Глава 70, О сигарах, Достоевском и Петербурге

                Посвящается Петербургу



Всему узкому кругу близких автора, а также значительному числу его биографов известно, что он не курит. Однако, каким-то весенним погожим деньком, после легкого, но довольно интересного обеда, в виде исключения, автор взял из большой деревянной коробки привезенную старинным другом из Англии отборную кубинскую сигару. Настоящий «Боливар». Темная, как южная ночь, туго скрученная редкость, поблескивала в по-прежнему изящной руке автора, отражая игру света в хрустальном бокале с послеобеденным коньяком. 
Автор начал священнодействовать с тяжелой, ручной работы, гильотинкой и итальянской зажигалкой «Колибри». Надо было правильно подготовить сигару к курению, не понаделав мальчишеских ошибок. Тут, конечно, торопливость неуместна, но и передержать, перегреть табачный лист, стыдясь потом нераскрытого внутреннего мира «Боливара», просто преступно.
После всех этих хлопот автор сделал первую, самую важную затяжку, и, повременив с коньяком, чтобы не нарушить формирующийся глубокий вкус кубинского чуда, подошел к своему любимому восточному окну кабинета. На подоконнике лежала оставленная вчера, дореволюционного издания, со всеми ятями и фитами, работа господина Ф.М. Достоевского «БЪСЫ» («ВЪ ТРЕХЪ ЧАСТЯХЪ»).
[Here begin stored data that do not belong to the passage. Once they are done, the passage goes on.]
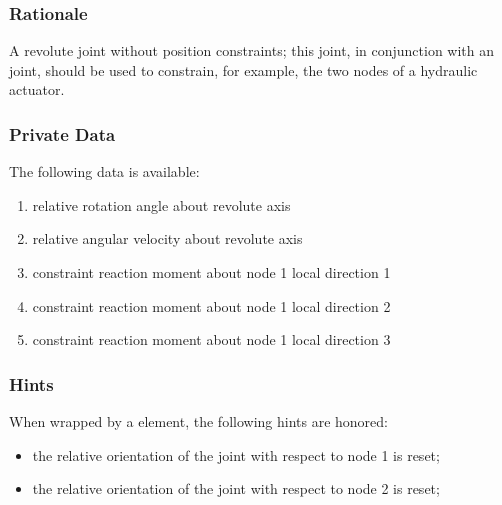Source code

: \subsubsection{Rationale}
A revolute joint without position constraints; this joint, in conjunction
with an  joint, should be used to constrain, for example,
the two nodes of a hydraulic actuator.

\subsubsection{Private Data}
The following data is available:
\begin{enumerate}
\item {} relative rotation angle about revolute axis
\item {} relative angular velocity about revolute axis
\item {} constraint reaction moment about node 1 local direction 1
\item {} constraint reaction moment about node 1 local direction 2
\item {} constraint reaction moment about node 1 local direction 3
\end{enumerate}

\subsubsection{Hints}
When wrapped by a  element, the following hints are honored:
\begin{itemize}
\item {} the relative orientation of the joint
with respect to node 1 is reset;
\item {} the relative orientation of the joint
with respect to node 2 is reset;
\end{itemize}





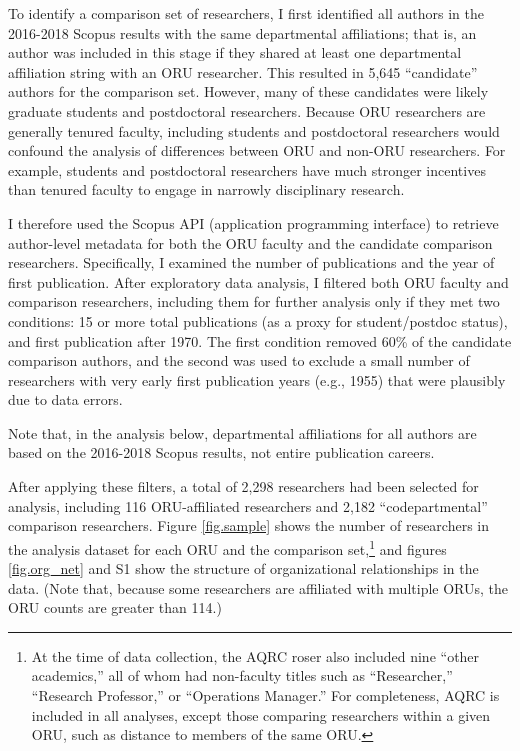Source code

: \documentclass[
  11pt,
]{article}
\begin{document}
To identify a comparison set of researchers, I first identified all authors in the 2016-2018 Scopus results with the same departmental affiliations; that is, an author was included in this stage if they shared at least one departmental affiliation string with an ORU researcher. This resulted in 5,645 ``candidate'' authors for the comparison set. However, many of these candidates were likely graduate students and postdoctoral researchers. Because ORU researchers are generally tenured faculty, including students and postdoctoral researchers would confound the analysis of differences between ORU and non-ORU researchers. For example, students and postdoctoral researchers have much stronger incentives than tenured faculty to engage in narrowly disciplinary research.

I therefore used the Scopus API (application programming interface) to retrieve author-level metadata for both the ORU faculty and the candidate comparison researchers. Specifically, I examined the number of publications and the year of first publication. After exploratory data analysis, I filtered both ORU faculty and comparison researchers, including them for further analysis only if they met two conditions: 15 or more total publications (as a proxy for student/postdoc status), and first publication after 1970. The first condition removed 60\% of the candidate comparison authors, and the second was used to exclude a small number of researchers with very early first publication years (e.g., 1955) that were plausibly due to data errors.

Note that, in the analysis below, departmental affiliations for all authors are based on the 2016-2018 Scopus results, not entire publication careers.

After applying these filters, a total of 2,298 researchers had been selected for analysis, including 116 ORU-affiliated researchers and 2,182 ``codepartmental'' comparison researchers. Figure \ref{fig.sample} shows the number of researchers in the analysis dataset for each ORU and the comparison set,\footnote{At the time of data collection, the AQRC roser also included nine ``other academics,'' all of whom had non-faculty titles such as ``Researcher,'' ``Research Professor,'' or ``Operations Manager.'' For completeness, AQRC is included in all analyses, except those comparing researchers within a given ORU, such as distance to members of the same ORU.} and figures \ref{fig.org_net} and S1 show the structure of organizational relationships in the data. (Note that, because some researchers are affiliated with multiple ORUs, the ORU counts are greater than 114.)
\end{document}
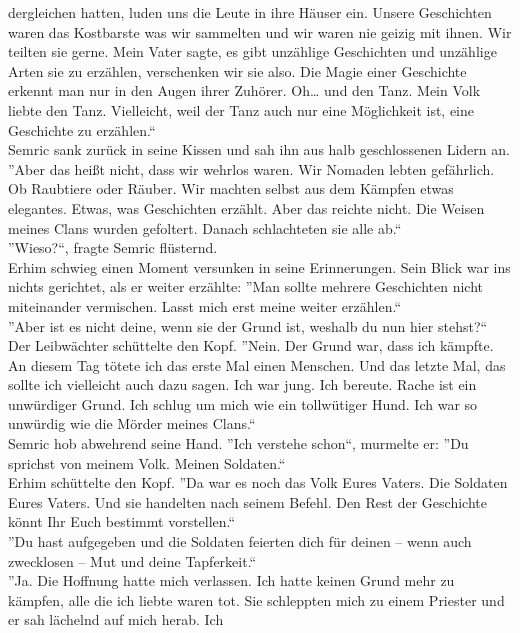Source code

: dergleichen hatten, luden uns die Leute in ihre Häuser ein. Unsere Geschichten waren das Kostbarste 
was wir sammelten und wir waren nie geizig mit ihnen. Wir teilten sie gerne. Mein Vater sagte, es 
gibt unzählige Geschichten und unzählige Arten sie zu erzählen, verschenken wir sie also. Die Magie 
einer Geschichte erkennt man nur in den Augen ihrer Zuhörer. Oh… und den Tanz. Mein Volk liebte den 
Tanz. Vielleicht, weil der Tanz auch nur eine Möglichkeit ist, eine Geschichte zu erzählen.``\\
Semric sank zurück in seine Kissen und sah ihn aus halb geschlossenen Lidern an. \\
''Aber das heißt nicht, dass wir wehrlos waren. Wir Nomaden lebten gefährlich. Ob Raubtiere oder 
Räuber. Wir machten selbst aus dem Kämpfen etwas elegantes. Etwas, was Geschichten erzählt. Aber 
das reichte nicht. Die Weisen meines Clans wurden gefoltert. Danach schlachteten sie alle ab.``\\
''Wieso?``, fragte Semric flüsternd.\\
Erhim schwieg einen Moment versunken in seine Erinnerungen. Sein Blick war ins nichts gerichtet, 
als 
er weiter erzählte: ''Man sollte mehrere Geschichten nicht miteinander vermischen. Lasst mich erst 
meine weiter erzählen.``\\
''Aber ist es nicht deine, wenn sie der Grund ist, weshalb du nun hier stehst?``\\
Der Leibwächter schüttelte den Kopf. ''Nein. Der Grund war, dass ich kämpfte. An diesem Tag tötete 
ich das erste Mal einen Menschen. Und das letzte Mal, das sollte ich vielleicht auch dazu sagen. 
Ich war jung. Ich bereute. Rache ist ein unwürdiger Grund. Ich schlug um mich wie ein tollwütiger 
Hund. Ich war so unwürdig wie die Mörder meines Clans.``\\
Semric hob abwehrend seine Hand. ''Ich verstehe schon``, murmelte er: ''Du sprichst von meinem 
Volk. Meinen Soldaten.``\\
Erhim schüttelte den Kopf. ''Da war es noch das Volk Eures Vaters. Die Soldaten Eures Vaters. Und 
sie handelten nach seinem Befehl. Den Rest der Geschichte könnt Ihr Euch bestimmt vorstellen.``\\
''Du hast aufgegeben und die Soldaten feierten dich für deinen – wenn auch zwecklosen – Mut und 
deine Tapferkeit.``\\
''Ja. Die Hoffnung hatte mich verlassen. Ich hatte keinen Grund mehr zu kämpfen, alle die ich 
liebte waren tot. Sie schleppten mich zu einem Priester und er sah lächelnd auf mich herab. Ich 
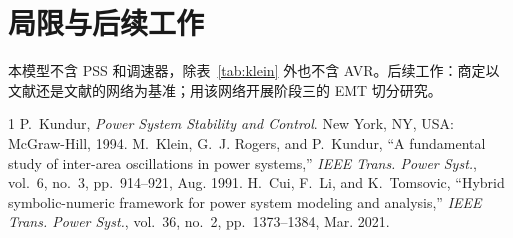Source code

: \documentclass[conference,letterpaper]{IEEEtran}
\begin{document}
\section{局限与后续工作}
本模型不含 PSS 和调速器，除表~\ref{tab:klein} 外也不含 AVR。后续工作：商定以文献\cite{kundur}还是文献\cite{klein}的网络为基准；用该网络开展阶段三的 EMT 切分研究。

\begin{thebibliography}{1}
 P.~Kundur, \emph{Power System Stability and Control}. New York, NY, USA: McGraw-Hill, 1994.
 M.~Klein, G.~J. Rogers, and P.~Kundur, ``A fundamental study of inter-area oscillations in power systems,'' \emph{IEEE Trans. Power Syst.}, vol.~6, no.~3, pp.~914--921, Aug. 1991.
 H.~Cui, F.~Li, and K.~Tomsovic, ``Hybrid symbolic-numeric framework for power system modeling and analysis,'' \emph{IEEE Trans. Power Syst.}, vol.~36, no.~2, pp.~1373--1384, Mar. 2021.
\end{thebibliography}
\end{document}
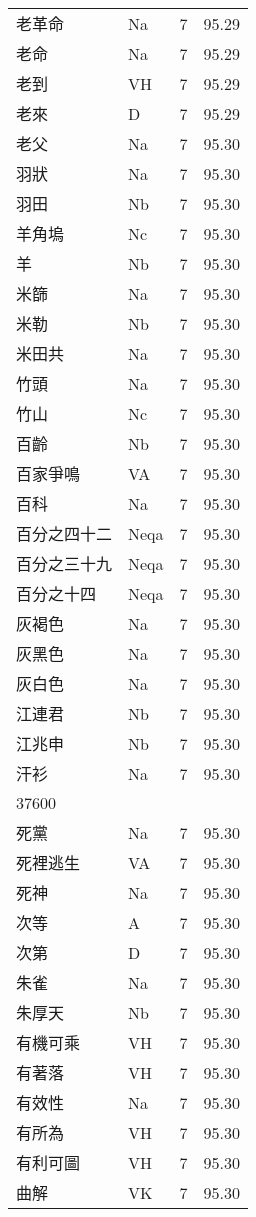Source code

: \documentclass[twocolumn]{book}
\begin{document}
\begin{supertabular}{llrr}
老革命 & Na & 7 &  95.29\\
老命 & Na & 7 &  95.29\\
老到 & VH & 7 &  95.29\\
老來 & D & 7 &  95.29\\
老父 & Na & 7 &  95.30\\
羽狀 & Na & 7 &  95.30\\
羽田 & Nb & 7 &  95.30\\
羊角塢 & Nc & 7 &  95.30\\
羊 & Nb & 7 &  95.30\\
米篩 & Na & 7 &  95.30\\
米勒 & Nb & 7 &  95.30\\
米田共 & Na & 7 &  95.30\\
竹頭 & Na & 7 &  95.30\\
竹山 & Nc & 7 &  95.30\\
百齡 & Nb & 7 &  95.30\\
百家爭鳴 & VA & 7 &  95.30\\
百科 & Na & 7 &  95.30\\
百分之四十二 & Neqa & 7 &  95.30\\
百分之三十九 & Neqa & 7 &  95.30\\
百分之十四 & Neqa & 7 &  95.30\\
灰褐色 & Na & 7 &  95.30\\
灰黑色 & Na & 7 &  95.30\\
灰白色 & Na & 7 &  95.30\\
江連君 & Nb & 7 &  95.30\\
江兆申 & Nb & 7 &  95.30\\
汗衫 & Na & 7 &  95.30\\
37600\\
死黨 & Na & 7 &  95.30\\
死裡逃生 & VA & 7 &  95.30\\
死神 & Na & 7 &  95.30\\
次等 & A & 7 &  95.30\\
次第 & D & 7 &  95.30\\
朱雀 & Na & 7 &  95.30\\
朱厚天 & Nb & 7 &  95.30\\
有機可乘 & VH & 7 &  95.30\\
有著落 & VH & 7 &  95.30\\
有效性 & Na & 7 &  95.30\\
有所為 & VH & 7 &  95.30\\
有利可圖 & VH & 7 &  95.30\\
曲解 & VK & 7 &  95.30\\

\end{supertabular}
\end{document}

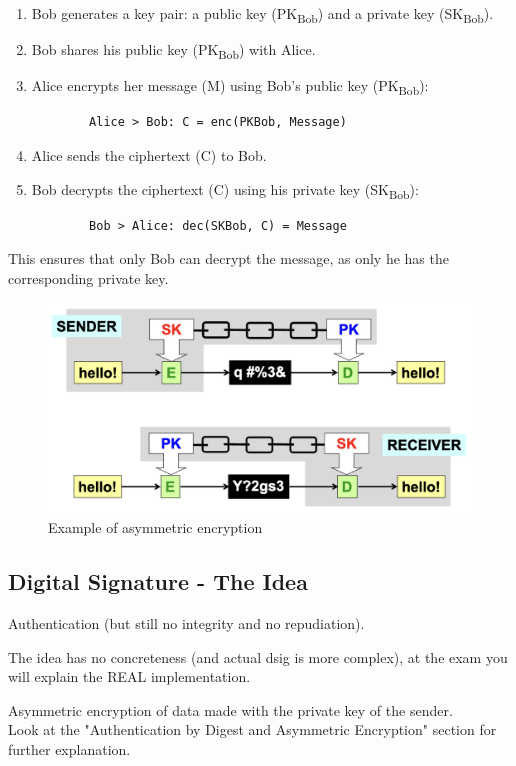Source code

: \begin{enumerate}
    \item Bob generates a key pair: a public key (PK\textsubscript{Bob}) and a private key (SK\textsubscript{Bob}).
    \item Bob shares his public key (PK\textsubscript{Bob}) with Alice.
    \item Alice encrypts her message (M) using Bob's public key (PK\textsubscript{Bob}):
    \begin{verbatim}
        Alice > Bob: C = enc(PKBob, Message)
    \end{verbatim}
    \item Alice sends the ciphertext (C) to Bob.
    \item Bob decrypts the ciphertext (C) using his private key (SK\textsubscript{Bob}):
    \begin{verbatim}
        Bob > Alice: dec(SKBob, C) = Message
    \end{verbatim}
\end{enumerate}

This ensures that only Bob can decrypt the message, as only he has the corresponding private key.

\begin{figure}[H]
    \centering
    \includegraphics[width=0.5\linewidth]{Images/Cryptography/asymmCrypto.png}
    \caption{Example of asymmetric encryption}
\end{figure}


\subsection{Digital Signature - The Idea}
\begin{center}
    Authentication (but still no integrity and no repudiation).
\end{center}
\begin{tcolorbox}[colback=red!10!white, colframe=red!70!black, coltitle=white, title=Beware]
The idea has no concreteness (and actual dsig is more complex), at the exam you will explain the REAL implementation.
\end{tcolorbox}
\begin{center}
Asymmetric encryption of data made with the private key of the sender. \\ 
Look at the "Authentication by Digest and Asymmetric Encryption" section for further explanation.
\end{center}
Автор припомнил к случаю, что Федор Михайлович много курил, отпугивая девиц в борделях крошками дешевого табака, застрявшими в бороде, не любил родственников, играл в азартные игры, бесконечно был всем должен, а спасался пиявками, пьянками и плохо сочетающимися с алкоголем поездками на воды.
Да, - подумал автор, сделав осторожную затяжку (с «Боливаром» лучше быть поосторожнее), - а ведь интересно пожил Федор Михайлович.
Вот папа его, Михал Андреич, крепостник, бытие вел тихое и богобоязненное, в свободное от эксплуатации простого народа время трудился дамским врачом в больнице для бедных. Поехал папа как-то к себе в имение, да и обнаружил, что крестьяне лес воруют, выследил, как положено, поймал, что называется, «на кармане». А крестьяне взяли, да и забили эксплуататора насмерть. Неблагодарные.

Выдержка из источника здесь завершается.